10th of Haydn 's 12 London Symphonies

The Symphony No. 102 in B♭ major, Hoboken I/102, is the tenth of the twelve London symphonies written by Joseph Haydn, at the instigation of impresario Johann Peter Salomon. It is one of three symphonies he worked on in 1794, along with his 103rd and 104th symphonies.

Despite being lesser-known than many of the other works in the group, it is sometimes viewed as Haydn's best symphony, in terms of successful use of compositional strengths unified in a quality undisturbed throughout the work.

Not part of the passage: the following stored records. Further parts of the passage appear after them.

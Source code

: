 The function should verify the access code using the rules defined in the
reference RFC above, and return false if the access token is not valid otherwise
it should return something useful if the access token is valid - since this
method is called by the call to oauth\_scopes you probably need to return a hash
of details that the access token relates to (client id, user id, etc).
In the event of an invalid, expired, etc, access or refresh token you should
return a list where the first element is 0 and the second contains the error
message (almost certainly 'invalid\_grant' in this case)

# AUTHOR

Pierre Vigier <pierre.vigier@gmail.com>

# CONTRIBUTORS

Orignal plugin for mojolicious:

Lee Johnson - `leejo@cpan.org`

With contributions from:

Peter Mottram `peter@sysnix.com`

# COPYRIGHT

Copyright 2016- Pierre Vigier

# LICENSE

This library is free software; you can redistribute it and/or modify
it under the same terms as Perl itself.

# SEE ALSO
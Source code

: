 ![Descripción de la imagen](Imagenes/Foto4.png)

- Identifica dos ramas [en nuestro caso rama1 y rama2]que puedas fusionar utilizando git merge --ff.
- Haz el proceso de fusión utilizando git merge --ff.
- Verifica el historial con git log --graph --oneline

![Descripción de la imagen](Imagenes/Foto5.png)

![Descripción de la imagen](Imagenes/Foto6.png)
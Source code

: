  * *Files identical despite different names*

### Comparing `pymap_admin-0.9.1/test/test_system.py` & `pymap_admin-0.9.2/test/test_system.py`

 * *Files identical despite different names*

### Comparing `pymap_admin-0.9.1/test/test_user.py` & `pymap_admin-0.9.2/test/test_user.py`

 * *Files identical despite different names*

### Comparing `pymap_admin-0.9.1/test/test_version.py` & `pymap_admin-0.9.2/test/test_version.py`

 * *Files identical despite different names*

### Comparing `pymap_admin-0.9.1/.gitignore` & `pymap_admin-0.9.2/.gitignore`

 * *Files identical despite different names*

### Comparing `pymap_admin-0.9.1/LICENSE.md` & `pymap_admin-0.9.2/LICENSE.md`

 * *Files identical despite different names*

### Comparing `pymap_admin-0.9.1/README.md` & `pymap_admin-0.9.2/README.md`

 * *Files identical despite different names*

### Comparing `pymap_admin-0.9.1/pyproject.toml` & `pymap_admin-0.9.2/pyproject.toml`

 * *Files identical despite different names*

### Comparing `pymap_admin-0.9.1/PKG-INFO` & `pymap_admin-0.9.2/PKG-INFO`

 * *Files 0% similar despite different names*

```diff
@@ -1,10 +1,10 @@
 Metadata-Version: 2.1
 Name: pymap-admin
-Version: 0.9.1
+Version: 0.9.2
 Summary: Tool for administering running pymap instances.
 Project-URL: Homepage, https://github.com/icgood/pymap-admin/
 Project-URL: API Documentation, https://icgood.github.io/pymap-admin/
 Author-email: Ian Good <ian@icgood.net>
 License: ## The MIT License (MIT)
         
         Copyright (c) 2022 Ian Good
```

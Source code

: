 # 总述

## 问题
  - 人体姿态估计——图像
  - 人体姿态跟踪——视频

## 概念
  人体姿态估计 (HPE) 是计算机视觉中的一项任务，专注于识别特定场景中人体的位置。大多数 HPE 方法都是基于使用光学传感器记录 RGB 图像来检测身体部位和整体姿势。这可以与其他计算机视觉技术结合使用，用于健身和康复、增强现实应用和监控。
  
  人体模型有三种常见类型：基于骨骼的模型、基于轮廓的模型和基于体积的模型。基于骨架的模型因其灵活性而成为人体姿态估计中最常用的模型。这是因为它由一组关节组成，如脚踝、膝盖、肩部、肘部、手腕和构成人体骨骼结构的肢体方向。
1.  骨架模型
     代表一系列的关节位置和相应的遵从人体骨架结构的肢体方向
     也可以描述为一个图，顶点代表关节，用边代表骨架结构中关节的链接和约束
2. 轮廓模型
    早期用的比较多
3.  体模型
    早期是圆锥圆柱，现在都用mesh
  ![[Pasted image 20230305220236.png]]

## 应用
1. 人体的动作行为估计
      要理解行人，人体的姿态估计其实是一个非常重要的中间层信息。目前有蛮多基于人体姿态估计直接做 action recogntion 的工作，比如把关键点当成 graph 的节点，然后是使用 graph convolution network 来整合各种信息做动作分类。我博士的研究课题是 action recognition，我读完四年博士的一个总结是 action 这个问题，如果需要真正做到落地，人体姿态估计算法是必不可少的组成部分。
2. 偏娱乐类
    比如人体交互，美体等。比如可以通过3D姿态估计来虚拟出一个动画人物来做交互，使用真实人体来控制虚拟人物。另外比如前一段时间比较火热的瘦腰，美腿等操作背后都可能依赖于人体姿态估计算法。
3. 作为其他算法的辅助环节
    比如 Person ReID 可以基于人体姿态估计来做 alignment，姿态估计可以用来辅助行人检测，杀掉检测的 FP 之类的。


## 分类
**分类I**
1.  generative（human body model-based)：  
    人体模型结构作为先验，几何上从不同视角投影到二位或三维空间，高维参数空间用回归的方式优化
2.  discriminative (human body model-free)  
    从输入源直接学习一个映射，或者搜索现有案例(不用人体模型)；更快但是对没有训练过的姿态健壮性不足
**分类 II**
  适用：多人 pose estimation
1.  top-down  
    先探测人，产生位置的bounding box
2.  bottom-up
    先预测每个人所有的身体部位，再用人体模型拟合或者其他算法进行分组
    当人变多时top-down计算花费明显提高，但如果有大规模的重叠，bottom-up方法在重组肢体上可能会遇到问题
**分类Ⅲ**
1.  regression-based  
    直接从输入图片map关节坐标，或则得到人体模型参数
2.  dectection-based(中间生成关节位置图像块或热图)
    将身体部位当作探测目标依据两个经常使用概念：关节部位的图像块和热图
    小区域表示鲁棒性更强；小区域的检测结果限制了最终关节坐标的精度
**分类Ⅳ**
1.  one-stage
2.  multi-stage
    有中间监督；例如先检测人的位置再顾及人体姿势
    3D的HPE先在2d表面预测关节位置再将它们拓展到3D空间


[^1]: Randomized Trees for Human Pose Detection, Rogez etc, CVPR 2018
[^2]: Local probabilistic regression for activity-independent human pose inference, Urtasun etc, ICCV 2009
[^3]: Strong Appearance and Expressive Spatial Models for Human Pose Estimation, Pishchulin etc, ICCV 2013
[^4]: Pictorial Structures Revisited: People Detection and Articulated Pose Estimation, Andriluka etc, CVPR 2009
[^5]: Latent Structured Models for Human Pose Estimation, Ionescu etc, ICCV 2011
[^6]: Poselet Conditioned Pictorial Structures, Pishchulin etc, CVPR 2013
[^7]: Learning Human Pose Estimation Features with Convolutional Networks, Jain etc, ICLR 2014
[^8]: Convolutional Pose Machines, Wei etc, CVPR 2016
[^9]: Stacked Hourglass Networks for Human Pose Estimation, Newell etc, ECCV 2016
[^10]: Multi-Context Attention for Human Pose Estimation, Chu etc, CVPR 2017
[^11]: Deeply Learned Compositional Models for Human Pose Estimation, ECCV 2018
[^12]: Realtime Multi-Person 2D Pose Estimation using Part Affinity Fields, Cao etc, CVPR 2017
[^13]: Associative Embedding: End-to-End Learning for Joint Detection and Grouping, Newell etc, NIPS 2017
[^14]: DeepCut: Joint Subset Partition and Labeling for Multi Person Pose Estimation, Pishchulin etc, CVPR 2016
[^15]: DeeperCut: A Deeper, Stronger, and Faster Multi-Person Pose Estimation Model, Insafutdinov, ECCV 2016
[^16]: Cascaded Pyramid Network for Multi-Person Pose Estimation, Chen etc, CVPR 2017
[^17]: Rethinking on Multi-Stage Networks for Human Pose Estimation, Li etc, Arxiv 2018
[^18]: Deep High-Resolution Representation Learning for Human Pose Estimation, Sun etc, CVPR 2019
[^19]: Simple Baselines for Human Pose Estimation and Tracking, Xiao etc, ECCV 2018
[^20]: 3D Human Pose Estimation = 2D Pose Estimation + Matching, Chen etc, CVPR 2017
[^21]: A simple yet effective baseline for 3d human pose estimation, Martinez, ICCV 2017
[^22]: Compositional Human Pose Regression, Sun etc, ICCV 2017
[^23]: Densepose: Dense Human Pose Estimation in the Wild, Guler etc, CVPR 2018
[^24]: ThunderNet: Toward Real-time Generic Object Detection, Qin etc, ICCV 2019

A typical performance lasts roughly 27 minutes.

== Background ==
The symphony was completed in the summer of 1794, and premiered at benefit concerts at the King's Theatre in May 1795 with Haydn himself conducting. It is now believed by many scholars to be the symphony at the premiere of which a chandelier fell from the ceiling of the concert hall in which it was performed. According to the Morning Chronicle (3 February 1795), "The last movement was encored; and not withstanding an interruption by the accidental fall of one of the chandeliers, it was performed with no less effect." The audience escaped unharmed, supposedly because they had rushed the stage to get a better view of Haydn. It was long believed that this "miracle" event took place at the premiere of his Symphony No. 96, which had happened in 1791.

== Music ==
The work is scored for two flutes, two oboes, two bassoons, two horns, two trumpets, timpani and strings. It is the only symphony in the second set (99–104) of so called London Symphonies (93–104) where the composer dispenses with the clarinets. It is in standard four-movement form:

The second movement is an orchestration of the second movement of the F♯ minor piano trio, Hob. XV/26, transposed from F♯ major to F major. The repeats in the trio are written out in the symphony, allowing for changes in the orchestration the second time through. The orchestral version also features a rolling triplet accompaniment in the cellos where in the trio the cello simply doubles the piano's bass line.